Worker Threads (implicit; pthread pool via sqlite3): Pop CityRecord from WorkQueue -> InsertCity(db) with mutex protection

Key synchronization primitives:

WorkQueue: Bounded (default 1024 items) concurrent queue with blocking push/pop, guarded by mutex + condition variables.

SqliteDatabase::dbMutex: Serializes all SQLite operations to avoid SQLITE_BUSY and ensure write safety.

Backpressure: When the WorkQueue fills (≥1024 city records pending), the parser thread blocks until workers drain items.

Component Responsibilities

Component

Purpose

Thread Safety

DataDownloader

GitHub fetch with curl; optional filesystem cache; handles retries and ETags.

Blocking I/O; safe for single-threaded startup.

StreamingJsonParser

Subclasses boost::json::basic_parser; emits country/state/city via callbacks; tracking parse depth.

Single-threaded parse phase; thread-safe callbacks.

JsonLoader

Wraps parser; runs country/state/city callbacks; manages WorkQueue lifecycle.

Produces to WorkQueue; consumes from callbacks.

SqliteDatabase

In-memory schema; insert/query methods; mutex-protected SQL operations.

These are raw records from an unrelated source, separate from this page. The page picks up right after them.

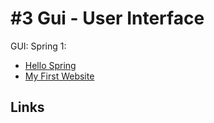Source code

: # #3 Gui - User Interface

GUI: Spring 1:
* [Hello Spring](https://github.com/dat17v1/2_03_hello_spring/blob/master/README.md)
* [My First Website](https://github.com/dat17v1/2_03_my_first_website/blob/master/README.md)

## Links
<!--* [Getting Started guide with IntelliJ IDEA](https://spring.io/guides/gs/intellij-idea/)-->
<!-- * [tutorialspoint - spring](https://www.tutorialspoint.com/spring/index.htm) -->

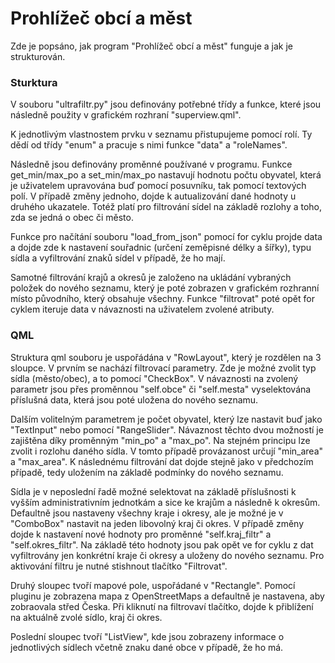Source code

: # Prohlížeč obcí a měst

Zde je popsáno, jak program "Prohlížeč obcí a měst" funguje a jak je strukturován. 

### Sturktura
V souboru "ultrafiltr.py" jsou definovány potřebné třídy a funkce, které jsou následně použity v grafickém rozhraní "superview.qml". 

K jednotlivým vlastnostem prvku v seznamu přistupujeme pomocí rolí. Ty dědí od třídy "enum" a pracuje s nimi funkce "data" a "roleNames". 

Následně jsou definovány proměnné používané v programu. Funkce get_min/max_po a set_min/max_po nastavují hodnotu počtu obyvatel, která je uživatelem upravována buď pomocí posuvníku, tak pomocí textových polí. V případě změny jednoho, dojde k autualizování dané hodnoty u druhého ukazatele. Totéž platí pro filtrování sídel na základě rozlohy a toho, zda se jedná o obec či město. 

Funkce pro načítání souboru "load_from_json" pomocí for cyklu projde data a dojde zde k nastavení souřadnic (určení zeměpisné délky a šířky), typu sídla a vyfiltrování znaků sídel v případě, že ho mají. 

Samotné filtrování krajů a okresů je založeno na ukládání vybraných položek do nového seznamu, který je poté zobrazen v grafickém rozhranní místo původního, který obsahuje všechny. Funkce "filtrovat" poté opět for cyklem iteruje data v návaznosti na uživatelem zvolené atributy. 

### QML 
Struktura qml souboru je uspořádána v "RowLayout", který je rozdělen na 3 sloupce. V prvním se nachází filtrovací parametry. Zde je možné zvolit typ sídla (město/obec), a to pomocí "CheckBox". V návaznosti na zvolený parametr jsou přes proměnnou "self.obce" či "self.mesta" vyselektována příslušná data, která jsou poté uložena do nového seznamu. 

Dalším volitelným parametrem je počet obyvatel, který lze nastavit buď jako "TextInput" nebo pomocí "RangeSlider". Návaznost těchto dvou možností je zajištěna díky proměnným "min_po" a "max_po". Na stejném principu lze zvolit i rozlohu daného sídla. V tomto případě provázanost určují "min_area" a "max_area". K následnému filtrování dat dojde stejně jako v předchozím případě, tedy uložením na základě podmínky do nového seznamu. 

Sídla je v neposlední řadě možné selektovat na základě příslušnosti k vyšším administrativním jednotkám a sice ke krajům a následně k okresům. Defaultně jsou nastaveny všechny kraje i okresy, ale je možné je v "ComboBox" nastavit na jeden libovolný kraj či okres. V případě změny dojde k nastavení nové hodnoty pro proměnné "self.kraj_filtr" a "self.okres_filtr". Na základě této hodnoty jsou pak opět ve for cyklu z dat vyfiltrovány jen konkrétní kraje či okresy a uloženy do nového seznamu. 
Pro aktivování filtru je nutné stishnout tlačítko "Filtrovat".

Druhý sloupec tvoří mapové pole, uspořádané v "Rectangle". Pomocí pluginu je zobrazena mapa z OpenStreetMaps a defaultně je nastavena, aby zobraovala střed Česka. Při kliknutí na filtrovaví tlačítko, dojde k přiblížení na aktuálně zvolé sídlo, kraj či okres. 

Poslední sloupec tvoří "ListView", kde jsou zobrazeny informace o jednotlivých sídlech včetně znaku dané obce v případě, že ho má. 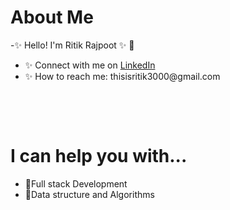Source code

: <h1> About Me</h1>
 <p title=About Me>
-✨ Hello!  I'm Ritik Rajpoot ✨ 👋 
<!-- <img align="right" width="400" height="200" src="https://media.giphy.com/media/sGsOdL0YWYK0xSvARV/giphy.gif">      -->
 
<ul>
<li>✨ Connect with me on <a href="https://www.linkedin.com/in/ritik-rajpoot-2722b9197/">LinkedIn </a></li>
<li> ✨ How to reach me: thisisritik3000@gmail.com </li>
 </ul> </p> 
 
 <br>
 
 </p>
 <br> 

   <h1> I can help you with...</h1>
  <p title=I can assist you with...>
<!--  <img align="right" width="300" height="150" src="https://media.giphy.com/media/l4pTsNgkamxfk2ZLq/giphy.gif"> -->
 <ul>
   <li>  💬Full stack Development</li>
 <li>  💬Data structure and Algorithms </li>
  </ul>
</p>
<br> 
</ul>
</p>
<br>  <br>  
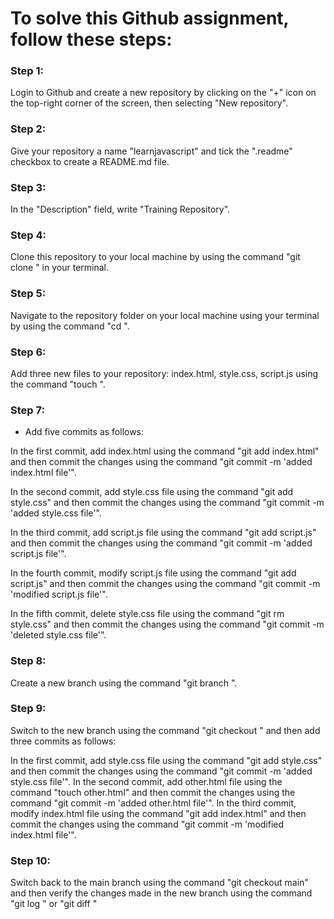 # To solve this Github assignment, follow these steps:

### Step 1:

Login to Github and create a new repository by clicking on the "+" icon on the top-right corner of the screen, then selecting "New repository".

### Step 2:

Give your repository a name "learnjavascript" and tick the ".readme" checkbox to create a README.md file.

### Step 3:

In the "Description" field, write "Training Repository".

### Step 4:

Clone this repository to your local machine by using the command "git clone <repository-url>" in your terminal.

### Step 5:

Navigate to the repository folder on your local machine using your terminal by using the command "cd <repository-folder-name>".

### Step 6:

Add three new files to your repository: index.html, style.css, script.js using the command "touch <filename>".

### Step 7:

- Add five commits as follows:

In the first commit, add index.html using the command "git add index.html" and then commit the changes using the command "git commit -m 'added index.html file'".

In the second commit, add style.css file using the command "git add style.css" and then commit the changes using the command "git commit -m 'added style.css file'".

In the third commit, add script.js file using the command "git add script.js" and then commit the changes using the command "git commit -m 'added script.js file'".

In the fourth commit, modify script.js file using the command "git add script.js" and then commit the changes using the command "git commit -m 'modified script.js file'".

In the fifth commit, delete style.css file using the command "git rm style.css" and then commit the changes using the command "git commit -m 'deleted style.css file'".

### Step 8:

Create a new branch using the command "git branch <new-branch-name>".

### Step 9:

Switch to the new branch using the command "git checkout <new-branch-name>" and then add three commits as follows:

In the first commit, add style.css file using the command "git add style.css" and then commit the changes using the command "git commit -m 'added style.css file'".
In the second commit, add other.html file using the command "touch other.html" and then commit the changes using the command "git commit -m 'added other.html file'".
In the third commit, modify index.html file using the command "git add index.html" and then commit the changes using the command "git commit -m 'modified index.html file'".

### Step 10:

Switch back to the main branch using the command "git checkout main" and then verify the changes made in the new branch using the command "git log <new-branch-name>" or "git diff <new-branch-name>"
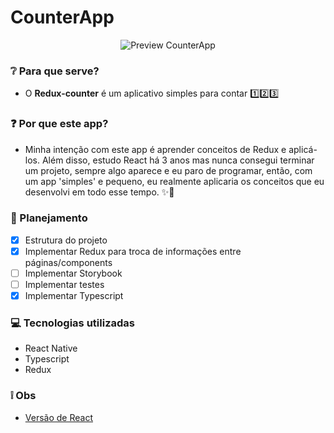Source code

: # CounterApp 
<p align="center">
  <img src="https://i.imgur.com/PdHFkvk.gif" alt="Preview CounterApp" />
</p>

### ❔ Para que serve?
- O **Redux-counter** é um aplicativo simples para contar 1️⃣2️⃣3️⃣

### ❓ Por que este app?
- Minha intenção com este app é aprender conceitos de Redux e aplicá-los. Além disso, estudo React há 3 anos mas nunca consegui terminar um projeto, sempre algo aparece e eu paro de programar, então, com um app 'simples' e pequeno, eu realmente aplicaria os conceitos que eu desenvolvi em todo esse tempo. ✨🚀

### 📖 Planejamento
  - [x] Estrutura do projeto 
  - [x] Implementar Redux para troca de informações entre páginas/components
  - [ ] Implementar Storybook
  - [ ] Implementar testes
  - [x] Implementar Typescript

### 💻 Tecnologias utilizadas
- React Native
- Typescript
- Redux

### ❕ Obs
- [Versão de React](https://github.com/pedro-candido/redux-counter)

Mutex-guarded; thread-safe concurrent inserts.

LlamaBreweryGenerator

Mock brewery text generation using deterministic seed-based selection.

Stateless; thread-safe method calls.

Database Schema

SQLite in-memory database with three core tables:

Countries

CREATE TABLE countries ( id INTEGER PRIMARY KEY, name TEXT NOT NULL, iso2 TEXT, iso3 TEXT ); CREATE INDEX idx_countries_iso2 ON countries(iso2);

States

CREATE TABLE states ( id INTEGER PRIMARY KEY, country_id INTEGER NOT NULL, name TEXT NOT NULL, iso2 TEXT, FOREIGN KEY (country_id) REFERENCES countries(id) ); CREATE INDEX idx_states_country ON states(country_id);

Cities

CREATE TABLE cities ( id INTEGER PRIMARY KEY, state_id INTEGER NOT NULL, country_id INTEGER NOT NULL, name TEXT NOT NULL, latitude REAL, longitude REAL, FOREIGN KEY (state_id) REFERENCES states(id), FOREIGN KEY (country_id) REFERENCES countries(id) ); CREATE INDEX idx_cities_state ON cities(state_id); CREATE INDEX idx_cities_country ON cities(country_id);

Configuration and Extensibility

Command-Line Arguments

Boost.Program_options provides named CLI arguments:

./biergarten-pipeline [options]

Arg

Default

Purpose

--model, -m

""

Path to LLM model (mock implementation used if left blank).

--cache-dir, -c

/tmp

Directory for cached JSON DB.

--commit

c5eb7772

Git commit hash for consistency (stable 2026-03-28 snapshot).

--help, -h

Show help menu.

Examples:

./biergarten-pipeline ./biergarten-pipeline --model ./models/llama.gguf --cache-dir /var/cache ./biergarten-pipeline -c /tmp --commit v1.2.3

Building and Running

Prerequisites

C++23 compiler (g++, clang, MSVC).

CMake 3.20+.

curl (for HTTP downloads).

sqlite3.

Boost 1.75+ (requires Boost.JSON and Boost.Program_options).

spdlog (fetched via CMake FetchContent).

Build

mkdir -p build cd build cmake .. cmake --build . --target biergarten-pipeline -- -j

Run

./biergarten-pipeline

Output: Logs to console; caches JSON in /tmp/countries+states+cities.json.